====== Records ======

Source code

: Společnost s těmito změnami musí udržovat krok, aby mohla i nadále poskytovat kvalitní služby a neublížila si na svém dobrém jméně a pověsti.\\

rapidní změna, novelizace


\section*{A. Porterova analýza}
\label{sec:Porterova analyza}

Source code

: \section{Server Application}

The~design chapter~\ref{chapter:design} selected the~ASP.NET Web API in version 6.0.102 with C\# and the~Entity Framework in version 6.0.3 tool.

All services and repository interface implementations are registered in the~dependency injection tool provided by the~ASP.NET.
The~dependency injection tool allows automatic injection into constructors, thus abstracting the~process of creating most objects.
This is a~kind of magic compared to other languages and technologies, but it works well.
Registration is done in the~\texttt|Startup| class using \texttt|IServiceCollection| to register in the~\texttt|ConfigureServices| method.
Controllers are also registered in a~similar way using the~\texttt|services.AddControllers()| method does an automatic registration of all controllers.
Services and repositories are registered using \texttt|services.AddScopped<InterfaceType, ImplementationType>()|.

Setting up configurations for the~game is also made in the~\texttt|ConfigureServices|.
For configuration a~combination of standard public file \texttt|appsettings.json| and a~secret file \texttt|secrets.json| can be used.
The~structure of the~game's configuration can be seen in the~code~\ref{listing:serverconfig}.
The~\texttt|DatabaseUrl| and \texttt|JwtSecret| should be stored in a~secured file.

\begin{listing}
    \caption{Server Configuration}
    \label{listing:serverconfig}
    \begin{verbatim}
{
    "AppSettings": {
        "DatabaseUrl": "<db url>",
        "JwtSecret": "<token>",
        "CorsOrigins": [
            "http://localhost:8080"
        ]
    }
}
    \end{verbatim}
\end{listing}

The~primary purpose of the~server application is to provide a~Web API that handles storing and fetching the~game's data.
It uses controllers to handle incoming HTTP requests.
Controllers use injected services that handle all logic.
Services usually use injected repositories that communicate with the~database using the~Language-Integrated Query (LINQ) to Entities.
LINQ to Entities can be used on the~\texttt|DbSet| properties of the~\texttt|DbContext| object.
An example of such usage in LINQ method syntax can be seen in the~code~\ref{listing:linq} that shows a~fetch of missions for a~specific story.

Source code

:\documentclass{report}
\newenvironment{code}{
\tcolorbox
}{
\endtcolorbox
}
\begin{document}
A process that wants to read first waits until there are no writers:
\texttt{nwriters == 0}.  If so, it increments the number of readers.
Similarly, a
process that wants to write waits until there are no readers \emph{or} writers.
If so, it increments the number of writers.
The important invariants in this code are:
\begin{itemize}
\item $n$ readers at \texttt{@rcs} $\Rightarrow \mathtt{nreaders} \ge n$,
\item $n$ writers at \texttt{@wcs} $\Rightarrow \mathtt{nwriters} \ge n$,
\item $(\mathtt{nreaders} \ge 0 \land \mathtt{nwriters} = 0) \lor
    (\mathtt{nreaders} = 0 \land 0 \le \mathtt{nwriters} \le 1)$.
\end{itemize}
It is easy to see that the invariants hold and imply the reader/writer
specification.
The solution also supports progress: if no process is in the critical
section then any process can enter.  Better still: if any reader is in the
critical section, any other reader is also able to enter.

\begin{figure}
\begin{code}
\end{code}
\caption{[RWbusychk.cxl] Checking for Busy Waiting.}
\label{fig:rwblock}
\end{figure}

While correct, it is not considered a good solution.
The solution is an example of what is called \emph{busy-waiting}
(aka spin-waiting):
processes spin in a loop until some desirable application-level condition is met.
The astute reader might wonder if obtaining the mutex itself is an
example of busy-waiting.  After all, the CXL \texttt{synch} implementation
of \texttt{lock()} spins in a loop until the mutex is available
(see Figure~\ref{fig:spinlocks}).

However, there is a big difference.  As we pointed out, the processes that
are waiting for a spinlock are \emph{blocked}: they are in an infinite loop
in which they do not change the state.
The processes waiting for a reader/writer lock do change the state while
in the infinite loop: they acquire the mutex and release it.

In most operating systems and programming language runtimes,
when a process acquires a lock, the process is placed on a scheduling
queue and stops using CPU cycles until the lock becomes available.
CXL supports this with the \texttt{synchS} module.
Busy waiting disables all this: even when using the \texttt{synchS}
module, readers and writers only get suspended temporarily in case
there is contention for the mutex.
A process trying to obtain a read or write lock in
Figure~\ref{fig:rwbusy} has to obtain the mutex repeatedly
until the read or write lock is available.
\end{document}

======

● **To do**: The full listing above should be reproduced exactly.

● **Your response**:
Source code

: Společnost s těmito změnami musí udržovat krok, aby mohla i nadále poskytovat kvalitní služby a neublížila si na svém dobrém jméně a pověsti.\\

rapidní změna, novelizace


\section*{A. Porterova analýza}
\label{sec:Porterova analyza}

Source code

: \section{Server Application}

The~design chapter~\ref{chapter:design} selected the~ASP.NET Web API in version 6.0.102 with C\# and the~Entity Framework in version 6.0.3 tool.

All services and repository interface implementations are registered in the~dependency injection tool provided by the~ASP.NET.
The~dependency injection tool allows automatic injection into constructors, thus abstracting the~process of creating most objects.
This is a~kind of magic compared to other languages and technologies, but it works well.
Registration is done in the~\texttt|Startup| class using \texttt|IServiceCollection| to register in the~\texttt|ConfigureServices| method.
Controllers are also registered in a~similar way using the~\texttt|services.AddControllers()| method does an automatic registration of all controllers.
Services and repositories are registered using \texttt|services.AddScopped<InterfaceType, ImplementationType>()|.

Setting up configurations for the~game is also made in the~\texttt|ConfigureServices|.
For configuration a~combination of standard public file \texttt|appsettings.json| and a~secret file \texttt|secrets.json| can be used.
The~structure of the~game's configuration can be seen in the~code~\ref{listing:serverconfig}.
The~\texttt|DatabaseUrl| and \texttt|JwtSecret| should be stored in a~secured file.

\begin{listing}
    \caption{Server Configuration}
    \label{listing:serverconfig}
    \begin{verbatim}
{
    "AppSettings": {
        "DatabaseUrl": "<db url>",
        "JwtSecret": "<token>",
        "CorsOrigins": [
            "http://localhost:8080"
        ]
    }
}
    \end{verbatim}
\end{listing}

The~primary purpose of the~server application is to provide a~Web API that handles storing and fetching the~game's data.
It uses controllers to handle incoming HTTP requests.
Controllers use injected services that handle all logic.
Services usually use injected repositories that communicate with the~database using the~Language-Integrated Query (LINQ) to Entities.
LINQ to Entities can be used on the~\texttt|DbSet| properties of the~\texttt|DbContext| object.
An example of such usage in LINQ method syntax can be seen in the~code~\ref{listing:linq} that shows a~fetch of missions for a~specific story.

Source code

:\documentclass{report}
\newenvironment{code}{
\tcolorbox
}{
\endtcolorbox
}
\begin{document}
A process that wants to read first waits until there are no writers:
\texttt{nwriters == 0}.  If so, it increments the number of readers.
Similarly, a
process that wants to write waits until there are no readers \emph{or} writers.
If so, it increments the number of writers.
The important invariants in this code are:
\begin{itemize}
\item $n$ readers at \texttt{@rcs} $\Rightarrow \mathtt{nreaders} \ge n$,
\item $n$ writers at \texttt{@wcs} $\Rightarrow \mathtt{nwriters} \ge n$,
\item $(\mathtt{nreaders} \ge 0 \land \mathtt{nwriters} = 0) \lor
    (\mathtt{nreaders} = 0 \land 0 \le \mathtt{nwriters} \le 1)$.
\end{itemize}
It is easy to see that the invariants hold and imply the reader/writer
specification.
The solution also supports progress: if no process is in the critical
section then any process can enter.  Better still: if any reader is in the
critical section, any other reader is also able to enter.

\begin{figure}
\begin{code}
\end{code}
\caption{[RWbusychk.cxl] Checking for Busy Waiting.}
\label{fig:rwblock}
\end{figure}

While correct, it is not considered a good solution.
The solution is an example of what is called \emph{busy-waiting}
(aka spin-waiting):
processes spin in a loop until some desirable application-level condition is met.
The astute reader might wonder if obtaining the mutex itself is an
example of busy-waiting.  After all, the CXL \texttt{synch} implementation
of \texttt{lock()} spins in a loop until the mutex is available
(see Figure~\ref{fig:spinlocks}).

However, there is a big difference.  As we pointed out, the processes that
are waiting for a spinlock are \emph{blocked}: they are in an infinite loop
in which they do not change the state.
The processes waiting for a reader/writer lock do change the state while
in the infinite loop: they acquire the mutex and release it.

In most operating systems and programming language runtimes,
when a process acquires a lock, the process is placed on a scheduling
queue and stops using CPU cycles until the lock becomes available.
CXL supports this with the \texttt{synchS} module.
Busy waiting disables all this: even when using the \texttt{synchS}
module, readers and writers only get suspended temporarily in case
there is contention for the mutex.
A process trying to obtain a read or write lock in
Figure~\ref{fig:rwbusy} has to obtain the mutex repeatedly
until the read or write lock is available.
\end{document}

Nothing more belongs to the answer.